Deer Valley Lodge, a ski resort in the Wasatch Mountains of Utah, has plans to eventually add five new chairlifts. Suppose that one lift costs $2 million, and preparing the slope and installing the lift costs another $1.3 million. The lift will allow 300 additional skiers on the slopes, but there are only 40 days a year when the extra capacity will be needed. (Assume that Deer park will sell all 300 lift tickets on those 40 days.) Running the new lift will cost $500 a day for the entire 200 days the lodge is open. Assume that the lift tickets at Deer Valley cost $55 a day.
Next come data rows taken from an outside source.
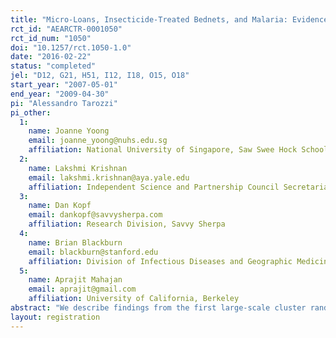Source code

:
 ```yaml
---
title: "Micro-Loans, Insecticide-Treated Bednets, and Malaria: Evidence from a Randomized Controlled Trial in Orissa, India"
rct_id: "AEARCTR-0001050"
rct_id_num: "1050"
doi: "10.1257/rct.1050-1.0"
date: "2016-02-22"
status: "completed"
jel: "D12, G21, H51, I12, I18, O15, O18"
start_year: "2007-05-01"
end_year: "2009-04-30"
pi: "Alessandro Tarozzi"
pi_other:
  1:
    name: Joanne Yoong
    email: joanne_yoong@nuhs.edu.sg
    affiliation: National University of Singapore, Saw Swee Hock School of Public Health
  2:
    name: Lakshmi Krishnan
    email: lakshmi.krishnan@aya.yale.edu
    affiliation: Independent Science and Partnership Council Secretariat of CGIAR,
  3:
    name: Dan Kopf
    email: dankopf@savvysherpa.com
    affiliation: Research Division, Savvy Sherpa
  4:
    name: Brian Blackburn
    email: blackburn@stanford.edu
    affiliation: Division of Infectious Diseases and Geographic Medicine, Stanford University School of Medicine
  5:
    name: Aprajit Mahajan
    email: aprajit@gmail.com
    affiliation: University of California, Berkeley
abstract: "We describe findings from the first large-scale cluster randomized controlled trial in a developing country that evaluates the uptake of a health-protecting technology, insecticide-treated bednets (ITNs), through micro-consumer loans, as compared to free distribution and control conditions. Despite a relatively high price, 52 percent of sample households purchased ITNs, highlighting the role of liquidity constraints in explaining earlier low adoption rates. We find mixed evidence of improvements in malaria indices. We interpret the results and their implications within the debate about cost sharing, sustainability and liquidity constraints in public health initiatives in developing countries."
layout: registration
---
```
The new lift has an economic life of 20 years. 1. Assume that the before-tax required rate of return for Deer Valley is 14%. Compute the before-tax NPV of the new lift and advise the managers of Deer Valley about whether adding the lift will be a profitable investment. Show calculations to support your answer. 2. Assume that the after-tax required rate of return for Deer Valley is 8%, the income tax rate is 40%, and the MACRS recovery period is 10 years. Compute the after-tax NPV of the new lift and advise the managers of Deer Valley about whether adding the lift will be a profitable investment. Show calculations to support your answer. 3. What subjective factors would affect the investment decision? • The amount of the investment-
• The gross sales of tickets-
• The Total expenses-
• The yearly net income from investments
Investment = $2,000,000 + $1,300,000 = $3,300,000
Annual cash inflow = 300 skiers x 40 days x $55/skier-day = $660,000 Annual cash outflow
= (200 days x $500/day)+($5/skier-day x 300 x 40) = $160,000
PV of cash flows @ 14% = ($660,000 - $160,000) x 6.6231 = $3,311,550
NPV = $3,311,550 - $3,300,000 = $11,550
The new lift will create value of $11,550, so it is a profitable investment.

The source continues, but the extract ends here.